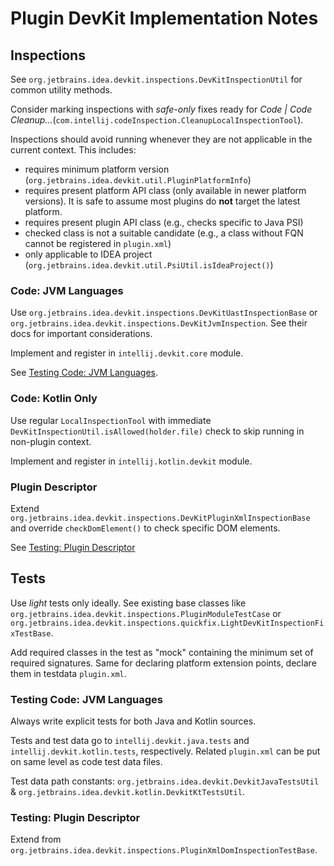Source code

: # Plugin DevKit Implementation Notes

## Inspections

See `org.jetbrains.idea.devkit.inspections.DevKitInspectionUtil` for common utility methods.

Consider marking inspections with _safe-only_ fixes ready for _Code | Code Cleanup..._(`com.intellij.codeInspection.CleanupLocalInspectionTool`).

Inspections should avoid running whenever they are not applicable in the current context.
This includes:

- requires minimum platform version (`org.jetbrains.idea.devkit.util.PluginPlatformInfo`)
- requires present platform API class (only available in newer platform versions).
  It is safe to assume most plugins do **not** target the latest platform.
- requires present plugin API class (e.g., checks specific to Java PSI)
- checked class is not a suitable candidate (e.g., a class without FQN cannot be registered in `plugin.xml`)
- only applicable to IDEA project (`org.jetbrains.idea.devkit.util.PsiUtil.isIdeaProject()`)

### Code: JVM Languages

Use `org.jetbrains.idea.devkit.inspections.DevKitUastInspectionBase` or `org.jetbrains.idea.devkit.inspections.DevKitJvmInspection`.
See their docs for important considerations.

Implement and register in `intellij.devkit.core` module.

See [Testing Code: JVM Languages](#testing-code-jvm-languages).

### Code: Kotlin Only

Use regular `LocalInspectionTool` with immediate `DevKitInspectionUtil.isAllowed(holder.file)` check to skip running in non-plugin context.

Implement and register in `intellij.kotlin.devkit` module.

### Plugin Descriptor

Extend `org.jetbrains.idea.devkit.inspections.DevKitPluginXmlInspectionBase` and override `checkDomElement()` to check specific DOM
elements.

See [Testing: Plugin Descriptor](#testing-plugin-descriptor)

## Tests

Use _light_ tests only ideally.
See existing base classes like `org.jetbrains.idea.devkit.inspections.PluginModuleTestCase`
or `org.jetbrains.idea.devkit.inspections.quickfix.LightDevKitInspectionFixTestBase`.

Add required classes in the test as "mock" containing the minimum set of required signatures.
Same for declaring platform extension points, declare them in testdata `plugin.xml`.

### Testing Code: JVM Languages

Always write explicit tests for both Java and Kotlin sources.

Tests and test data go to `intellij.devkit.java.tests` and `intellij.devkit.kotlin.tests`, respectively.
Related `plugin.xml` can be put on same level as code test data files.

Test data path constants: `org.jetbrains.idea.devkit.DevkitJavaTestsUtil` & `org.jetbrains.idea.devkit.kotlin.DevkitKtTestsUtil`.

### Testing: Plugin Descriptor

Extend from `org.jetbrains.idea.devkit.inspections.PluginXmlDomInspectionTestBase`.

---

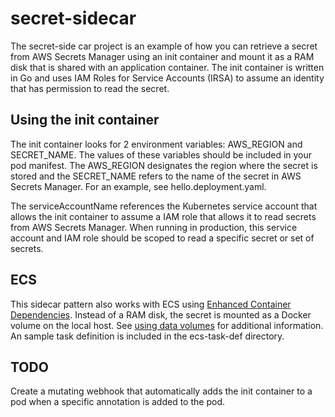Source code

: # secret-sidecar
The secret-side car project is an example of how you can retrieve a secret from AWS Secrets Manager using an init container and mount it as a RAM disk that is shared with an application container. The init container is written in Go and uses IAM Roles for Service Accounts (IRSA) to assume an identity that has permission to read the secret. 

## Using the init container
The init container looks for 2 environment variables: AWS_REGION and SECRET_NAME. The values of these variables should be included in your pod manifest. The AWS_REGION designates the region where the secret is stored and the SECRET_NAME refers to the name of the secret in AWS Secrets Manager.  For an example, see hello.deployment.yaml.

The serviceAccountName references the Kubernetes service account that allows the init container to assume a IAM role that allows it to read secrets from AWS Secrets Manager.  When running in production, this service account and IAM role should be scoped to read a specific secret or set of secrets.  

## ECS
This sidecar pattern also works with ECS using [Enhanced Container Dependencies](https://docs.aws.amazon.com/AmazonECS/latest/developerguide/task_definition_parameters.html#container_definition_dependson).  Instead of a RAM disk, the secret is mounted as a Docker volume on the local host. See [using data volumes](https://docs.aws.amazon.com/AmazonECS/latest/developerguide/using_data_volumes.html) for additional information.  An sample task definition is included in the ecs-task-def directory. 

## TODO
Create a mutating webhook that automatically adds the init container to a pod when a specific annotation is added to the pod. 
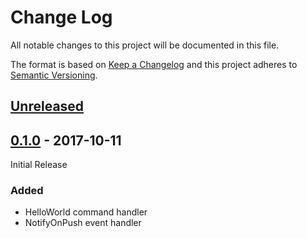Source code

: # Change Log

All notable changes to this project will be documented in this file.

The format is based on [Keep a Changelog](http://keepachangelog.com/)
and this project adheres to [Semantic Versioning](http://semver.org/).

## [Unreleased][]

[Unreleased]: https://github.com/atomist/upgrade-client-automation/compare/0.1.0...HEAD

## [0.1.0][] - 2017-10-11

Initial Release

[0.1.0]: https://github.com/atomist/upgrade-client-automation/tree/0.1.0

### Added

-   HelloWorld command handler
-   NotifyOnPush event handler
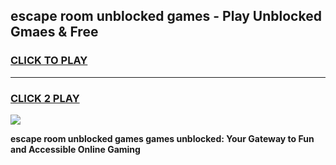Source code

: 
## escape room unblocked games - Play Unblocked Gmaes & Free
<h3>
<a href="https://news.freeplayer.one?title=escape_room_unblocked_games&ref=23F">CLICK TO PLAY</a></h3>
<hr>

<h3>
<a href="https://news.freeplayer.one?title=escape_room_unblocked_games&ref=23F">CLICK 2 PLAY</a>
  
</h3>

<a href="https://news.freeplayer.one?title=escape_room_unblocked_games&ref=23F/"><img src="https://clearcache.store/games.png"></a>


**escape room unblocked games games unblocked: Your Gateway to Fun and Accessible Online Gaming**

...

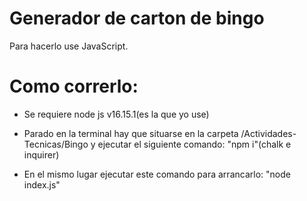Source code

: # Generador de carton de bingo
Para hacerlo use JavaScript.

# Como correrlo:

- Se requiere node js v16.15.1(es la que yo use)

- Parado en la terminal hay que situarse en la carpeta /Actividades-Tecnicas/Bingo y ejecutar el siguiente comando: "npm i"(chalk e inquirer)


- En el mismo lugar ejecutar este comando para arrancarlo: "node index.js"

**PROMPT**
Please show every line of the entries above that contains the word "specific".

**RESULT FOR THIS TASK**
- requires present plugin API class (e.g., checks specific to Java PSI)
Extend `org.jetbrains.idea.devkit.inspections.DevKitPluginXmlInspectionBase` and override `checkDomElement()` to check specific DOM
The serviceAccountName references the Kubernetes service account that allows the init container to assume a IAM role that allows it to read secrets from AWS Secrets Manager.  When running in production, this service account and IAM role should be scoped to read a specific secret or set of secrets.  
Create a mutating webhook that automatically adds the init container to a pod when a specific annotation is added to the pod. 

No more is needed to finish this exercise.